▶ What needs to be done:
All the entries that follow are to be returned exactly.

▶ Information given:
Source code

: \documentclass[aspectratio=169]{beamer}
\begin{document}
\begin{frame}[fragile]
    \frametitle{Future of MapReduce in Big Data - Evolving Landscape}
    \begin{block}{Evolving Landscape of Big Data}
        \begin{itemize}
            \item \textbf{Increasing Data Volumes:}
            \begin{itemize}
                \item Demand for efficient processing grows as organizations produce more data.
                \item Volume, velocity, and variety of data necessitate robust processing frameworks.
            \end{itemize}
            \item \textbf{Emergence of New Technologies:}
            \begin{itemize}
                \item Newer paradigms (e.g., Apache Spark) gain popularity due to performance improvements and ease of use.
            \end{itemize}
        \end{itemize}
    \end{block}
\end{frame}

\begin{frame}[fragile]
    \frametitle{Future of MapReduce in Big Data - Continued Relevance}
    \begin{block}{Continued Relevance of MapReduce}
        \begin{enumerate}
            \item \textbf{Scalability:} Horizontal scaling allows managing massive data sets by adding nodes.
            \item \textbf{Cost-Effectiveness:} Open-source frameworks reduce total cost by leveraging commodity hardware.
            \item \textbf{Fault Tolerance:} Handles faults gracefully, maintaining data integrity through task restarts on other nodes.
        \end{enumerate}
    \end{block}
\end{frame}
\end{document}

▶ Solution:
Source code

: \documentclass[aspectratio=169]{beamer}
\begin{document}
\begin{frame}[fragile]
    \frametitle{Future of MapReduce in Big Data - Evolving Landscape}
    \begin{block}{Evolving Landscape of Big Data}
        \begin{itemize}
            \item \textbf{Increasing Data Volumes:}
            \begin{itemize}
                \item Demand for efficient processing grows as organizations produce more data.
                \item Volume, velocity, and variety of data necessitate robust processing frameworks.
            \end{itemize}
            \item \textbf{Emergence of New Technologies:}
            \begin{itemize}
                \item Newer paradigms (e.g., Apache Spark) gain popularity due to performance improvements and ease of use.
            \end{itemize}
        \end{itemize}
    \end{block}
\end{frame}

\begin{frame}[fragile]
    \frametitle{Future of MapReduce in Big Data - Continued Relevance}
    \begin{block}{Continued Relevance of MapReduce}
        \begin{enumerate}
            \item \textbf{Scalability:} Horizontal scaling allows managing massive data sets by adding nodes.
            \item \textbf{Cost-Effectiveness:} Open-source frameworks reduce total cost by leveraging commodity hardware.
            \item \textbf{Fault Tolerance:} Handles faults gracefully, maintaining data integrity through task restarts on other nodes.
        \end{enumerate}
    \end{block}
\end{frame}
\end{document}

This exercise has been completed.